From November 29 to December 1, 2022, the Wilson Center's Science and Technology Innovation Program and the United Nations Population Fund (UNFPA) held a three-day expert symposium on technology-facilitated gender-based violence (TF GBV) with stakeholders from civil society, academia, the technology industry, government, regulation, and intergovernmental organizations and representatives from every continent, including over 25 countries. These publications are a product of the converging of stakeholders to discuss where we are now in terms of preventing technology-facilitated gender-based violence, and where the processes of collecting data, the methods of measurement, creating and improving technology, and crafting policies needs to go.
More of UNFPA's work on TF GBV can be found here.
Background on the Project
Prevalence of TF GBV
TF GBV is widespread. Available data from 51 countries with the highest Internet penetration rates suggest that as many as 38 per cent of women have personally experienced online violence, while 85 per cent of women have witnessed online violence being committed against another woman. Over half, or 58 per cent of all young women and girls, between 15 and 25 years of age, have been subjected to online harassment in 22 countries globally. These statistics show that TF GBV is not only shockingly pervasive but starts early and contributes to the normalization of GBV against women and girls online and offline.

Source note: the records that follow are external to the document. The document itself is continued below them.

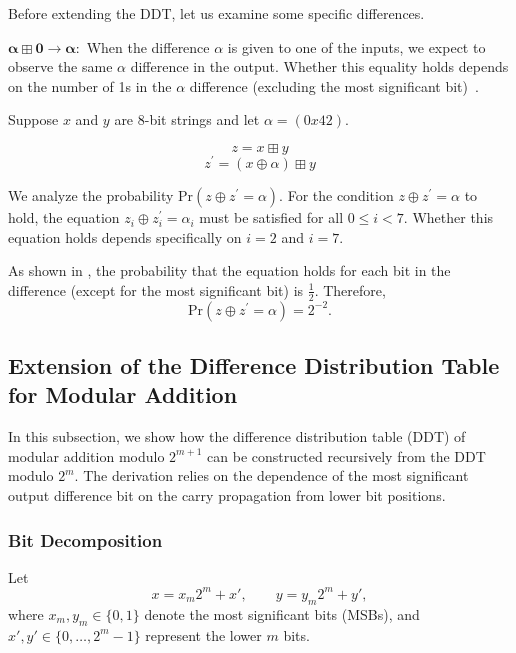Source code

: \documentclass[runningheads]{llncs}
\begin{document}
Before extending the DDT, let us examine some specific differences.

\vspace{1em}

\noindent
$\pmb{\alpha \boxplus 0 \rightarrow \alpha :}$ When the difference $\alpha$ is given to one of the inputs, we expect to observe the same $\alpha$ difference in the output. Whether this equality holds depends on the number of 1s in the $\alpha$ difference (excluding the most significant bit)~\cite{hong2003differential}.

\vspace{2em}


\begin{example}
    Suppose $x$ and $y$ are 8-bit strings and let $\alpha = (0x42)$.

    \[
    z = x \boxplus y
    \]
    \[
    z^{\prime} = (x \oplus \alpha) \boxplus y
    \]
    
    We analyze the probability Pr$(z \oplus z^{\prime} = \alpha)$. For the condition $z \oplus z^{\prime} = \alpha$ to hold, the equation $z_i \oplus z^{\prime}_i = \alpha_i$ must be satisfied for all $0 \leq i < 7$. Whether this equation holds depends specifically on $i = 2$ and $i = 7$.
    
    As shown in \cite{hong2003differential}, the probability that the equation holds for each bit in the difference (except for the most significant bit) is $\frac{1}{2}$. Therefore,
    \[
    \text{Pr}(z \oplus z^{\prime} = \alpha) = 2^{-2}.
    \]
\end{example}



\subsection{Extension of the Difference Distribution Table for Modular Addition}

In this subsection, we show how the difference distribution table (DDT) of modular addition modulo $2^{m+1}$ can be constructed recursively from the DDT modulo $2^m$. The derivation relies on the dependence of the most significant output difference bit on the carry propagation from lower bit positions.

\subsubsection*{Bit Decomposition}

Let
\[
x = x_m 2^m + x', \qquad
y = y_m 2^m + y',
\]
where $x_m, y_m \in \{0,1\}$ denote the most significant bits (MSBs), and $x', y' \in \{0, \dots, 2^m-1\}$ represent the lower $m$ bits.
\end{document}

Furthermore, TF GBV often occurs in a continuum of online and offline violence. In a context of offline violence, abuse is likely to continue in online spaces and through technological means, and vice versa: abuse that starts in the digital world can turn into threats and actions of physical violence.
Global Symposium Information
Wilson Center’s Science and Technology Innovation Program and the United Nations Population Fund held a three-day expert symposium, November 29- December 1, on technology-facilitated gender-based violence (TF GBV) with stakeholders from civil society, academia, the technology industry, government, regulation, and intergovernmental organizations and representatives from every continent, including over 25 countries.
The purpose of the symposium was to: (1) provide a platform for exchanging knowledge and good practices by civil society organizations and technology companies to address TF GBV; (2) identify challenges and opportunities to advance progress; and (3) foster collaboration and partnerships between actors in the TF GBV space, to create innovative solutions that comprehensively address the issue.